Post-Marksistlere göre işçi sınıf ile ezilenler arasında sınıfsal çıkar ortaklığı oluşmuştur; taleplerde aynılaşma söz konusudur. Bu nedenle artık işçi sınıfının antikapitalist mücadelede önsel ayrıcalıklı bir yeri olamaz. Bu anlayış Post-Marksizmin yerli savunucuları TP ve ezilenciler tarafından sürekli dillendirilmektedir.
Negri,“çokluk, sınıfsal bir kavramdır, sınıfın yeni bir uyarlamasıdır…” diyor.
Gerçek anlamda, en azından Batı kültüründeki anlamıyla küçük burjuva aydın kulübü dahi olamayan TP ve ezilenciler de sınıfsal olarak ezilenlerden bahsediyor.

Marks ve Engels'in bu konuda farklı düşünüyor olmaları; onların düşüncelerinin sorunun temelini oluşturuyor olması TP ve ezilencileri hiç ilgilendirmez. Marks ve Engels'in Komünist Manifesto'da “Ne var ki, bizim çağımızın, burjuvazinin çağının ayırıcı özelliği, sınıf karşıtlıklarını basitleştirmiş olmasıdır. Tüm toplum, giderek daha çok iki büyük düşman kampa, doğrudan birbirlerinin karşısına dikilen iki büyük sınıfa bölünüyor: Burjuvazi ve Proletarya” tespiti ezilenci Post-Marksizm için geride kalmış bir tespittir. Ezilencilere göre bu tespitin yerini “burjuvazi ve ezlenler” almıştır.

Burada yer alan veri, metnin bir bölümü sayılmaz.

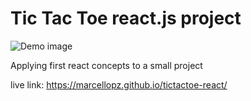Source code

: # Tic Tac Toe react.js project

![Demo image](https://i.imgur.com/CyMUtGo.png)

Applying first react concepts to a small project

live link: https://marcellopz.github.io/tictactoe-react/
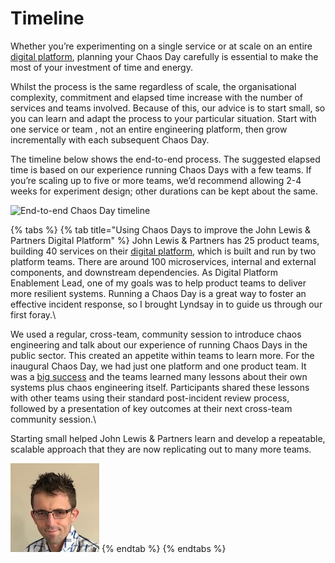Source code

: # Timeline

Whether you’re experimenting on a single service or at scale on an entire [digital platform](https://digital-platform.playbook.ee/), planning your Chaos Day carefully is essential to make the most of your investment of time and energy.

Whilst the process is the same regardless of scale, the organisational complexity, commitment and elapsed time increase with the number of services and teams involved. Because of this, our advice is to start small, so you can learn and adapt the process to your particular situation. Start with one service or team , not an entire engineering platform, then grow incrementally with each subsequent Chaos Day.

The timeline below shows the end-to-end process. The suggested elapsed time is based on our experience running Chaos Days with a few teams. If you’re scaling up to five or more teams, we’d recommend allowing 2-4 weeks for experiment design; other durations can be kept about the same.

![End-to-end Chaos Day timeline](../.gitbook/assets/ee\_chaos\_day\_playbook\_timeline.png)

{% tabs %}
{% tab title="Using Chaos Days to improve the John Lewis & Partners Digital Platform" %}
John Lewis & Partners has 25 product teams, building 40 services on their [digital platform](https://medium.com/john-lewis-software-engineering/our-award-winning-john-lewis-digital-platform-2d093e03d542), which is built and run by two platform teams. There are around 100 microservices, internal and external components, and downstream dependencies. As Digital Platform Enablement Lead, one of my goals was to help product teams to deliver more resilient systems. Running a Chaos Day is a great way to foster an effective incident response, so I brought Lyndsay in to guide us through our first foray.\


We used a regular, cross-team, community session to introduce chaos engineering and talk about our experience of running Chaos Days in the public sector. This created an appetite within teams to learn more. For the inaugural Chaos Day, we had just one platform and one product team. It was a [big success](https://medium.com/john-lewis-software-engineering/team-nimbus-and-the-agents-of-chaos-ab257e41fe36) and the teams learned many lessons about their own systems plus chaos engineering itself. Participants shared these lessons with other teams using their standard post-incident review process, followed by a presentation of key outcomes at their next cross-team community session.\


Starting small helped John Lewis & Partners learn and develop a repeatable, scalable approach that they are now replicating out to many more teams.

![Steve Smith, Digital Platform Enablement Lead](<../.gitbook/assets/stevesmith (1).jpeg>)
{% endtab %}
{% endtabs %}
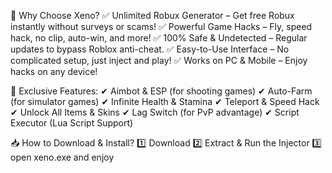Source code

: 🚀 Why Choose Xeno?
✅ Unlimited Robux Generator – Get free Robux instantly without surveys or scams!
✅ Powerful Game Hacks – Fly, speed hack, no clip, auto-win, and more!
✅ 100% Safe & Undetected – Regular updates to bypass Roblox anti-cheat.
✅ Easy-to-Use Interface – No complicated setup, just inject and play!
✅ Works on PC & Mobile – Enjoy hacks on any device!

💎 Exclusive Features:
✔ Aimbot & ESP (for shooting games)
✔ Auto-Farm (for simulator games)
✔ Infinite Health & Stamina
✔ Teleport & Speed Hack
✔ Unlock All Items & Skins
✔ Lag Switch (for PvP advantage)
✔ Script Executor (Lua Script Support)

📥 How to Download & Install?
1️⃣ Download 
2️⃣ Extract & Run the Injector
3️⃣ open xeno.exe and enjoy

Marks ve Engels'in Komünist Manifesto'daAma burjuvazi kendisine ölüm getiren silahları yaratmakla kalmamış; bu silahları kullanacak insanları da varetmiştir, —modern işçi sınıfını— proleterleri” tespiti de ezilenci Post-Marksizme göre çağın gerisinde kalmıştır. TP ve ezilencilere göre bu silah artık “modern işçi sınıfı” değil, tarih boyunca var olmuş olan ezilenlerdir.

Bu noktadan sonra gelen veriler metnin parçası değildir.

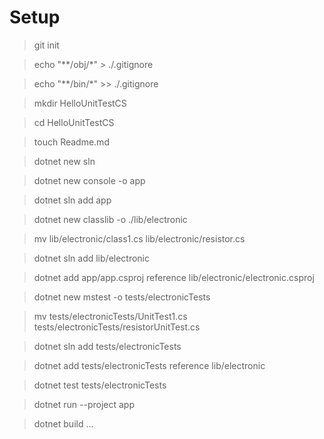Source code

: # Setup

> git init

> echo "**/obj/*" > ./.gitignore

> echo "**/bin/*" >> ./.gitignore

> mkdir HelloUnitTestCS

> cd HelloUnitTestCS

> touch Readme.md

> dotnet new sln

> dotnet new console -o app

> dotnet sln add app

> dotnet new classlib -o ./lib/electronic

> mv lib/electronic/class1.cs lib/electronic/resistor.cs

> dotnet sln add lib/electronic

> dotnet add app/app.csproj reference lib/electronic/electronic.csproj

> dotnet new mstest -o tests/electronicTests

> mv tests/electronicTests/UnitTest1.cs tests/electronicTests/resistorUnitTest.cs   

> dotnet sln add tests/electronicTests

> dotnet add tests/electronicTests reference lib/electronic 

> dotnet test tests/electronicTests

> dotnet run --project app

> dotnet build ...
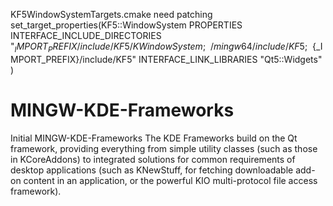 KF5WindowSystemTargets.cmake need patching
set_target_properties(KF5::WindowSystem PROPERTIES
  INTERFACE_INCLUDE_DIRECTORIES "${_IMPORT_PREFIX}/include/KF5/KWindowSystem;~~/mingw64/include/KF5;~~${_IMPORT_PREFIX}/include/KF5"
  INTERFACE_LINK_LIBRARIES "Qt5::Widgets"
)

# MINGW-KDE-Frameworks
Initial MINGW-KDE-Frameworks
The KDE Frameworks build on the Qt framework, providing everything from simple utility classes (such as those in KCoreAddons) to integrated solutions for common requirements of desktop applications (such as KNewStuff, for fetching downloadable add-on content in an application, or the powerful KIO multi-protocol file access framework).
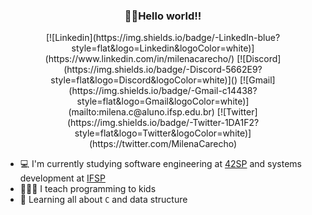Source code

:<h3 align="center">👩‍🚀Hello world!!</h3>

<p align="center">
  [![Linkedin](https://img.shields.io/badge/-LinkedIn-blue?style=flat&logo=Linkedin&logoColor=white)](https://www.linkedin.com/in/milenacarecho/)
  [![Discord](https://img.shields.io/badge/-Discord-5662E9?style=flat&logo=Discord&logoColor=white)]()
  [![Gmail](https://img.shields.io/badge/-Gmail-c14438?style=flat&logo=Gmail&logoColor=white)](mailto:milena.c@aluno.ifsp.edu.br)
  [![Twitter](https://img.shields.io/badge/-Twitter-1DA1F2?style=flat&logo=Twitter&logoColor=white)](https://twitter.com/MilenaCarecho)
</p>

- 💻 I'm currently studying software engineering at [42SP](https://www.42sp.org.br/) and systems development at [IFSP](https://www.ifsp.edu.br/)
- 👩🏻‍🏫 I teach programming to kids
- 🌱 Learning all about `C` and data structure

Ezilencilere, örneğin TP’ye göre Marks ve Engels'in Komünist Manifesto'da Burjuvazi, yani sermaye, hangi oranda gelişiyorsa, proletarya da, modern işçilerin sınıfı da aynı oranda gelişiyor” tespiti yanlıştır. Ezilenci Post-Marksizme göre “sermaye, hangi oranda gelişiyorsa”, ezilenler de, günümüzün bu modern ”sınıfı” da “aynı oranda gelişiyor”.

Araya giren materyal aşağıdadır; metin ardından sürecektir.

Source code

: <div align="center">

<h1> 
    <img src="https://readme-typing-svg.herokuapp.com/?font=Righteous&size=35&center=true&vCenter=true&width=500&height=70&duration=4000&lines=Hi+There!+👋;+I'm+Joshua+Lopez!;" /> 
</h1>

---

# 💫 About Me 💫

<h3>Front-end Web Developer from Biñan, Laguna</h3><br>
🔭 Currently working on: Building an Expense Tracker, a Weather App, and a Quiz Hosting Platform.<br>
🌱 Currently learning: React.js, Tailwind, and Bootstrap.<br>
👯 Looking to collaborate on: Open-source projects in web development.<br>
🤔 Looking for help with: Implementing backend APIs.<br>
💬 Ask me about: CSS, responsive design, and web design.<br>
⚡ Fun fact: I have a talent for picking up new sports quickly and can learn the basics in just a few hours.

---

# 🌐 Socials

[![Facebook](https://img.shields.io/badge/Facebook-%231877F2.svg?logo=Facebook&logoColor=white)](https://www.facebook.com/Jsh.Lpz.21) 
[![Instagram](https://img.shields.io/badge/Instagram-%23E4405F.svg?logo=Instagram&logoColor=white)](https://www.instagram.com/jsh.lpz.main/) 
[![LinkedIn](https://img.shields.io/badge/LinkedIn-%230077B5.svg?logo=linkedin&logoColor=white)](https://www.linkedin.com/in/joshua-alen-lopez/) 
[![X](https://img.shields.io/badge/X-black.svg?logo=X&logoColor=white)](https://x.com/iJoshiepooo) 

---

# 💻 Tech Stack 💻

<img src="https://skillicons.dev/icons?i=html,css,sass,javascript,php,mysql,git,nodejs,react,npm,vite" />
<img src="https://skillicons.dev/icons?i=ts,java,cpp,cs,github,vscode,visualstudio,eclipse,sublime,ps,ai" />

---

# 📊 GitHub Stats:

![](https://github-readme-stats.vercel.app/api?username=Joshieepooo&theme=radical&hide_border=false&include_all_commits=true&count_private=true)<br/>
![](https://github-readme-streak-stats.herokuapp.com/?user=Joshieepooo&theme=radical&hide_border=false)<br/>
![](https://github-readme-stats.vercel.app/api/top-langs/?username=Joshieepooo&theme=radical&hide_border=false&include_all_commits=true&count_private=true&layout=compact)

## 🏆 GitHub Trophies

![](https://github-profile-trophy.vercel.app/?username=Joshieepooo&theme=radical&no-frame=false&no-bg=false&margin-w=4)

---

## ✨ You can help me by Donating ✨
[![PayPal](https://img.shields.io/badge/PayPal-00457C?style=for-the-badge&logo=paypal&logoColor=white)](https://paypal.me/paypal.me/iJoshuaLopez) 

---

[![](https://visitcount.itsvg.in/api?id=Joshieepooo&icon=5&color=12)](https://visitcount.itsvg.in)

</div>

Ezilencilere, örneğin “Batı-Marksizmi”ne öykünen TP’ye göre Marks ve Engels'in Komünist Manifesto'da “Bugün burjuvazi ile karşı karşıya gelen bütün sınıflar içerisinde yalnızca proletarya gerçekten devrimci bir sınıftır. Öteki sınıflar modern sanayi karşısında erirler ve nihayet yok olurlar; proletarya ise onun özel ve temel ürünüdür” tespiti ise tamamen yanlıştır. Ezilenci Post-Marksizme göre tarih boyunca her dönem varlığını korumuş olan ve sürekli devrimci dinamiğe sahip olan tek “sınıf” ezilenlerdir.

Ezilenler”, “ezilenlerin sosyalizmi” ve “ezilenlerin Marksizmi” Post-Marksizmin işçi sınıfına, bilimsel sosyalizme ve Marksizm-Leninizme karşı sınıfsal, ideolojik ve örgütsel (mücadele) içerikli bir tasfiye saldırısıdır. Güncel olarak Post-Marksizm bu üç koldan saldırıyor.

Coğrafyamızda Post- Marksizm, Marksizm-Leninizme karşı mücadelesinde öne sürdüğü savlar bakımından pek fukara sayılmaz. Hep aynı şeyi tekrarlamaz; aynı şeyi başka türlü ifade etmekte bayağı ustadır. Öyle ustadır ki, çalışanları, ezilenleri, yoksulları; “Occupy hareketi”ni, “Öfkeliler hareketini” bir çırpıda “antikapitalist” ilan eder. Bu hareketlere bakarak onların bileşenlerinde, taşıyıcılarında yaygınlaşan, ortak düşünceye dönüşen antikapitalizmden bahsetmek onları sınıf yapmaktan, kapitalizmi yıkacak ve sosyalizmi kuracak özne olarak görmekten başka ne anlama gelir? Bunların toplamı “ezilenler”dir ve bu anlamda da “ezilenler”i “antikapitalist” ilan etmek Post-Marksizmin en temel görüşüne sarılmaktan başka bir anlam taşımaz. 
 
Post-Marksizm, sınıf oluşumunu ve sınıfsal çıkarı ekonomik ilişkilerden; üretim ilişkilerinden kopartır. Sınıf oluşumunu şu konuda bu konuda ortaklıkları olan insanlar yığınına indirger. Kimi Post-Marksistlere göre kapitalizm çökmüştür, üretimde işçi sınıfının önemi kalmamıştır; kimi Post-Marksiste göre sanayi sonrası topluma geçilmiştir; kimilerine göre emperyalizm ötesi bir düzende yaşanmaktadır. Tabii bu değişimler ister istemez toplumsal gelişmenin dinamiklerini de yeniden tanımlama zorunluluğunu kaçınılmaz kılmıştır. Bu tanımlamaların arka planında toplumu sosyalizme götürecek devrimci öznenin; sosyalist devrimi gerçekleştirecek sınıfın artık mevcut olmadığı ve onun yerini yoksulların, ezilenlerin, öfkelenenlerin; örgütlenmeyi de sosyal hareketlerin aldığıdır.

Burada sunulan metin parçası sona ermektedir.